SUMMARY OF THE INVENTION
[0004] The present invention relates to a method for tracking
carrier documents containing an encapsulated software module. In
order to the track the undesirable carrier documents a model is
created from a directed graph. The nodes of the directed graph
include a plurality of computer clusters each having at least one
computer, and the arcs of the directed graph represent the transfer
paths of carrier documents. The time of day and location of the
nodes are used to establish expected traffic values. Expected
traffic values are compared to actual traffic values in order to
determine inappropriate traffic and to extract transfer paths of
interest that may be transferring an undesirable carrier document
containing an encapsulated software module. A notice is issued when
it is likely that an undesirable carrier document containing an
encapsulated software module is to be propagated to a node along a
transfer path of interest. Preventative steps, such as blocking
messages from certain nodes and transfer paths, may be implemented
to prevent further dissemination of the undesirable carrier
documents containing encapsulated software modules.

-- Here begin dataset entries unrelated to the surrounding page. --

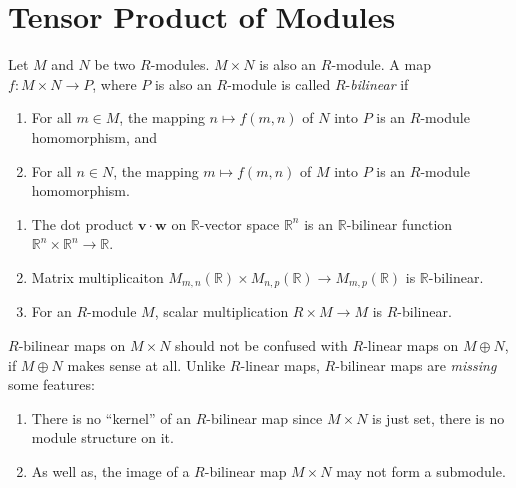 \section{Tensor Product of Modules}
\begin{definition}
    Let \( M \) and  \( N \) be two  \( R \)-modules.  \( M \times N \) is also an  \( R \)-module. A map  \( f: M \times N \to P \), where  \( P \) is also an  \( R \)-module is called  \( R \)-\textit{bilinear} if
    \begin{enumerate}
        \item For all \( m \in M \), the mapping \( n \mapsto f(m, n) \) of  \( N \) into  \( P \) is an  \( R \)-module homomorphism, and 
        \item For all  \( n \in N \), the mapping  \( m \mapsto f(m, n) \) of  \( M \) into  \( P \) is an  \( R \)-module homomorphism.
    \end{enumerate}
\end{definition}
\begin{example}
    \begin{enumerate}
        \item The dot product \( \mathbf{v} \cdot \mathbf{w} \) on  \( \mathbb{R} \)-vector space \( \mathbb{R}^n \) is an \( \mathbb{R} \)-bilinear function \( \mathbb{R}^n \times \mathbb{R}^n \to \mathbb{R} \).
        \item Matrix multiplicaiton \( M_{m,n}(\mathbb{R}) \times M_{n, p}(\mathbb{R}) \to M_{m, p}(\mathbb{R})\) is \( \mathbb{R} \)-bilinear.
        \item For an \( R \)-module  \( M \), scalar multiplication  \( R \times M \to M \) is  \( R \)-bilinear.
    \end{enumerate}
\end{example}
\begin{remark}
    \( R \)-bilinear maps on  \( M \times N \) should not be confused with  \( R \)-linear maps on  \( M \oplus N \), if \( M \oplus N \) makes sense at all. Unlike  \( R \)-linear maps,  \( R \)-bilinear maps are \textit{missing} some features:
\begin{enumerate}
    \item There is no ``kernel'' of an \( R \)-bilinear map since \( M \times N \) is just set, there is no module structure on it.
    \item As well as, the image of a  \( R \)-bilinear map  \( M \times N \) may not form a submodule.
\end{enumerate}
\end{remark}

BRIEF DESCRIPTION OF THE DRAWINGS
[0005] FIG. 1 is a directed graph of two clusters of computers in
different time zones;
[0006] FIG. 2 is a diagram depicting the propagation of a malicious
or undesirable carrier document;
[0007] FIG. 3 is an illustration of an electronic mail message
containing an encapsulated software module; and
[0008] FIGS. 4a and 4b are flow charts depicting the method of the
present invention.
DETAILED DESCRIPTION OF THE INVENTION
[0009] The present invention is directed to tracking encapsulated
software in other documents such as electronic mail messages often
referred to as e-mail. The actual function of the installed
encapsulated code is not relevant to the present invention. Through
the use of directed graph representations of the interconnections
between computers, a message routing scheme may be derived and used
to track the past paths of the encapsulated software, and by
extrapolation, the graph may be used to predict the continuing
propagation of this encapsulated code.
[0010] In order to better understand the present invention, several
definitions are provided below. The below listed definitions are
intended to more accurately and conveniently describe the present
invention. To the extent that terms below are defined more
narrowly, broadly, inconsistently or differently from the terms and
definitions used by others, the terms and definitions listed below
are intended to be controlling when construing the scope of the
present invention.
[0011] Carrier Document--any document that contains an encapsulated
software module, or any document that contains a complete software
module or fragment of a software module. Examples of carrier
documents include electronic mail messages, electronic data files
and application software. The presence of an encapsulated software
module need not be obvious or visible in a carrier document.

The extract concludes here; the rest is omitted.